Work to be completed: Search the data for the string "constraints" and copy each line where it turns up.

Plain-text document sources
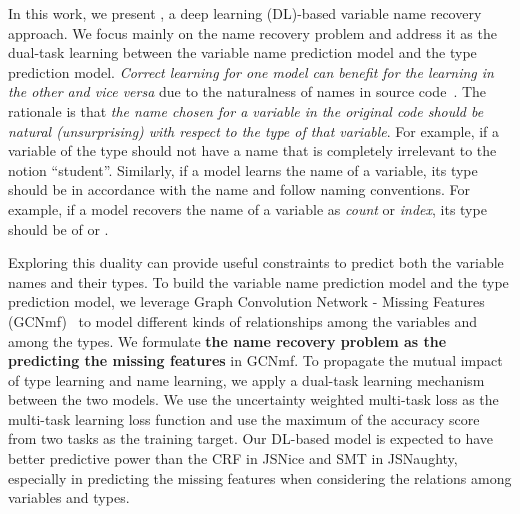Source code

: 


In this work, we present {\tool}, a deep learning (DL)-based variable
name recovery approach. We focus mainly on the name recovery problem
and address it as the dual-task learning between the variable name
prediction model and the type prediction model. {\em Correct learning
  for one model can benefit for the learning in the other and vice
  versa} due to the naturalness of names in source
code~\cite{hindle-icse12}. The rationale is that {\em the name chosen
  for a variable in the original code should be natural (unsurprising)
  with respect to the type of that variable}. For example, if a
variable of the type  should not have a name that is
completely irrelevant to the notion ``student''. Similarly, if a model
learns the name of a variable, its type should be in accordance with
the name and follow naming conventions. For example, if a model
recovers the name of a variable as {\em count} or {\em index}, its
type should be of  or .

Exploring this duality can provide useful constraints to predict both
the variable names and their types.  To build the variable name
prediction model and the type prediction model, we leverage Graph
Convolution Network - Missing Features (GCNmf)~\cite{GCNmf} to model
different kinds of relationships among the variables and among the
types. We formulate {\bf the name recovery problem as the
  predicting the missing features} in GCNmf. To propagate the
mutual impact of type learning and name learning, we apply a dual-task
learning mechanism between the two models. We use the uncertainty
weighted multi-task loss as the multi-task learning loss function and
use the maximum of the accuracy score from two tasks as the training
target. Our DL-based model is expected to have better predictive power
than the CRF in JSNice and SMT in JSNaughty, especially in predicting
the missing features when considering the relations among variables
and types.

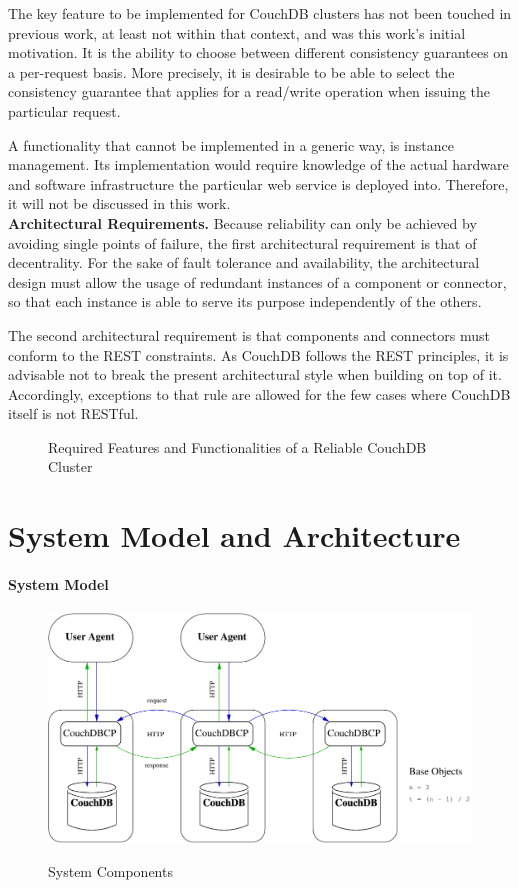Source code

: The key feature to be implemented for CouchDB clusters has not been touched in previous work, at least not within that context, and was this work's initial motivation. It is the ability to choose between different consistency guarantees on a per-request basis. More precisely, it is desirable to be able to select the consistency guarantee that applies for a read/write operation when issuing the particular request.

A functionality that cannot be implemented in a generic way, is instance management. Its implementation would require knowledge of the actual hardware and software infrastructure the particular web service is deployed into. Therefore, it will not be discussed in this work.\\

\noindent
{\bf Architectural Requirements.}
Because reliability can only be achieved by avoiding single points of failure, the first architectural requirement is that of decentrality. For the sake of fault tolerance and availability, the architectural design must allow the usage of redundant instances of a component or connector, so that each instance is able to serve its purpose independently of the others.

The second architectural requirement is that components and connectors must conform to the REST constraints. As CouchDB follows the REST principles, it is advisable not to break the present architectural style when building on top of it. Accordingly, exceptions to that rule are allowed for the few cases where CouchDB itself is not RESTful.

\begin{figure}
	
	\caption{Required Features and Functionalities of a Reliable CouchDB Cluster}
	\label{mindmap_couchdb_cluster}
\end{figure}


\section{System Model and Architecture}

\paragraph{System Model}
\label{System Model}
\begin{figure}
    \centering
	{\includegraphics[width=\textwidth]{figures/system_components}}
    \caption{System Components}
    \label{system_model}
\end{figure}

Reply to the task:
Exploring this duality can provide useful constraints to predict both
The second architectural requirement is that components and connectors must conform to the REST constraints. As CouchDB follows the REST principles, it is advisable not to break the present architectural style when building on top of it. Accordingly, exceptions to that rule are allowed for the few cases where CouchDB itself is not RESTful.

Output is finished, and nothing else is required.